AgentM · Answer 1 · Mon Apr 19 2021 02:06:48 GMT+0800 (China Standard Time)

Indeed! You have discovered a major architectural difference of Project:M36 when compared to other DBMS products. This slowdown is a consequence of Project:M36's novel architecture which maximizes laziness and data independence. You can read more about the laziness in this documentation.

The architecture calls for a caching system based on memoization to mitigate the laziness, but it is not yet implemented. In the meantime, the mental model for this slowdown is that the idempotent database updates "stack" on each other, i.e. all previous updates necessary to generate the answer to the query are re-executed.

SignIn-SignUp · Answer 2 · Mon Apr 19 2021 17:02:26 GMT+0800 (China Standard Time)

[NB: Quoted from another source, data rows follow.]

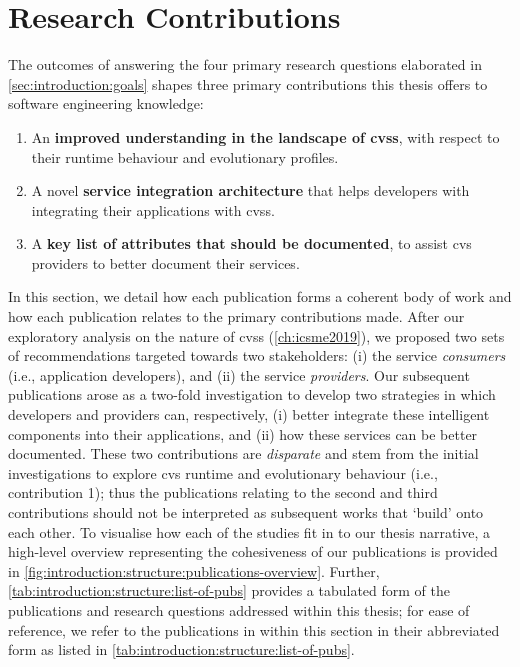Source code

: \section{Research Contributions}
\label{sec:introduction:research-contributions}

The outcomes of answering the four primary research questions elaborated in \cref{sec:introduction:goals} shapes three primary contributions this thesis offers to software engineering knowledge:

\begin{enumerate}
  \item An \textbf{improved understanding in the landscape of \glspl{cvs}}, with respect to their runtime behaviour and evolutionary profiles. 
  \item A novel \textbf{service integration architecture} that helps developers with integrating their applications with \glspl{cvs}.
  \item A \textbf{key list of attributes that should be documented}, to assist \gls{cvs} providers to better document their services.
\end{enumerate}

In this section, we detail how each publication forms a coherent body of work and how each publication relates to the primary contributions made. After our exploratory analysis on the nature of \glspl{cvs} (\cref{ch:icsme2019}), we proposed two sets of recommendations targeted towards two stakeholders: (i) the service \textit{consumers} (i.e., application developers), and (ii) the service \textit{providers}. Our subsequent publications arose as a two-fold investigation to develop two strategies in which developers and providers can, respectively, (i) better integrate these intelligent components into their applications, and (ii) how these services can be better documented. These two contributions are \textit{disparate} and stem from the initial investigations to explore \gls{cvs} runtime and evolutionary behaviour (i.e., contribution 1); thus the publications relating to the second and third contributions should not be interpreted as subsequent works that `build' onto each other. To visualise how each of the studies fit in to our thesis narrative, a high-level overview representing the cohesiveness of our publications is provided in \cref{fig:introduction:structure:publications-overview}. Further, \cref{tab:introduction:structure:list-of-pubs} provides a tabulated form of the publications and research questions addressed within this thesis; for ease of reference, we refer to the publications in within this section in their abbreviated form as listed in \cref{tab:introduction:structure:list-of-pubs}.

Ok, thank you! Thats eye opening.
Is this comparable to the logical logging in some other systems wehere the operation is saved but not the corresponding values?
Is deleting and inserting a valid alternative at the moment if performance is somewhat needed?

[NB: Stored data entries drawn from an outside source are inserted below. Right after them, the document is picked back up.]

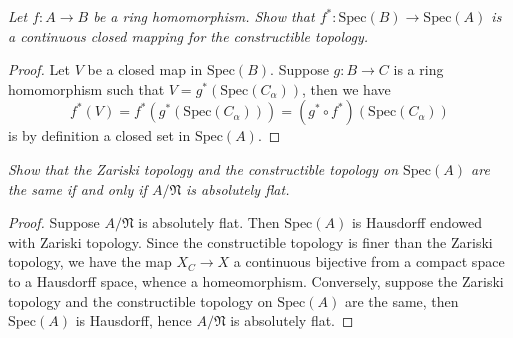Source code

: \begin{problem}\em
Let $f:A\to B$ be a ring homomorphism. Show that $f^*:\mathrm{Spec}(B)\to\mathrm{Spec}(A)$ is a continuous closed mapping for the constructible topology.
\end{problem}
\begin{proof}
Let $V$ be a closed map in $\mathrm{Spec}(B)$. Suppose $g:B\to C$ is a ring homomorphism such that $V=g^*(\mathrm{Spec}(C_\alpha))$, then we have 
$$
f^*\left( V \right) =f^*\left( g^*\left( \mathrm{Spec}\left( C_{\alpha} \right) \right) \right) =\left( g^*\circ f^* \right) \left( \mathrm{Spec}\left( C_{\alpha} \right) \right) 
$$
is by definition a closed set in $\mathrm{Spec}(A)$.
\end{proof}
\begin{problem}\em
Show that the Zariski topology and the constructible topology on $\mathrm{Spec}(A)$ are the same if and only if $A/\mathfrak{N}$ is absolutely flat.
\end{problem}
\begin{proof}
Suppose $A/\mathfrak{N}$ is absolutely flat. Then $\mathrm{Spec}(A)$ is Hausdorff endowed with Zariski topology. Since the constructible topology is finer than the Zariski topology, we have the map $X_C\to X$ a continuous bijective from a compact space to a Hausdorff space, whence a homeomorphism. Conversely, suppose the Zariski topology and the constructible topology on $\mathrm{Spec}(A)$ are the same, then $\mathrm{Spec}(A)$ is Hausdorff, hence $A/\mathfrak{N}$ is absolutely flat.
\end{proof}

AgentM · Answer 3 · Tue Apr 20 2021 00:03:41 GMT+0800 (China Standard Time)

Yes, that's a similar concept except that Project:M36 logs the actual updates and only materializes the necessary tuples (often a subset of tuples needed only to service the query-at-hand) on demand. This allows Project:M36 to advertise commits in constant time O(1) instead of O(n) where n is the number of tuples altered.

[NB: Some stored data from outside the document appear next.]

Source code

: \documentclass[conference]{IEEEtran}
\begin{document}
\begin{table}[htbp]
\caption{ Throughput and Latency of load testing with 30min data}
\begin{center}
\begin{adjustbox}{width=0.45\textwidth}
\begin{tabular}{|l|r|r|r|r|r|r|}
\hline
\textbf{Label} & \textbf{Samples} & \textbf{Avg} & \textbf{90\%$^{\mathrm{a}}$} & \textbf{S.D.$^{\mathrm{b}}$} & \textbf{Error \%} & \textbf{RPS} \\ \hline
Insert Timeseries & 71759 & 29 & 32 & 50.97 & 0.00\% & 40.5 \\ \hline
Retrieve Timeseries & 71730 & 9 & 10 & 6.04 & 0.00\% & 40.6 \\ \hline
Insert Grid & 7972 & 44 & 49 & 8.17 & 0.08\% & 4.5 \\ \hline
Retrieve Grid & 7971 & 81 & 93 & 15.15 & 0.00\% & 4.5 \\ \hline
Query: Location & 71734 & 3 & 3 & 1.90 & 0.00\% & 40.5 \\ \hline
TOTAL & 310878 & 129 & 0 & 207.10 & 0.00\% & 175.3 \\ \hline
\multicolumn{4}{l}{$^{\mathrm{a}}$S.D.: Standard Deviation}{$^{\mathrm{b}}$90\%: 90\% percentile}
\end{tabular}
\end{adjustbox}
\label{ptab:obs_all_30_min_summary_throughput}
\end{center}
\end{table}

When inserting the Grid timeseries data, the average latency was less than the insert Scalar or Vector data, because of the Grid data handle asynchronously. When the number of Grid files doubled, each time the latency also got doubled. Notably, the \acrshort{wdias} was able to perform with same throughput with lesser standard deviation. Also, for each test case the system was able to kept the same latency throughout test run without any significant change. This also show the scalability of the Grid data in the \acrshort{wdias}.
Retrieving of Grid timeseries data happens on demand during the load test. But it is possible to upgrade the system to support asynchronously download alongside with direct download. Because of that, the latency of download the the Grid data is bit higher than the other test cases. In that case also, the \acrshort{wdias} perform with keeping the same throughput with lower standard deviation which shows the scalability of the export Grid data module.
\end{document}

As a consequence of this choice, however, all updates must be idempotent (repeatable) and this is strongly enforced which should make replication also much easier to reason about.

SignIn-SignUp · Answer 4 · Thu Apr 22 2021 18:44:57 GMT+0800 (China Standard Time)

Thank you! I will close the issue then.

AgentM · Answer 5 · Thu Apr 22 2021 23:56:28 GMT+0800 (China Standard Time)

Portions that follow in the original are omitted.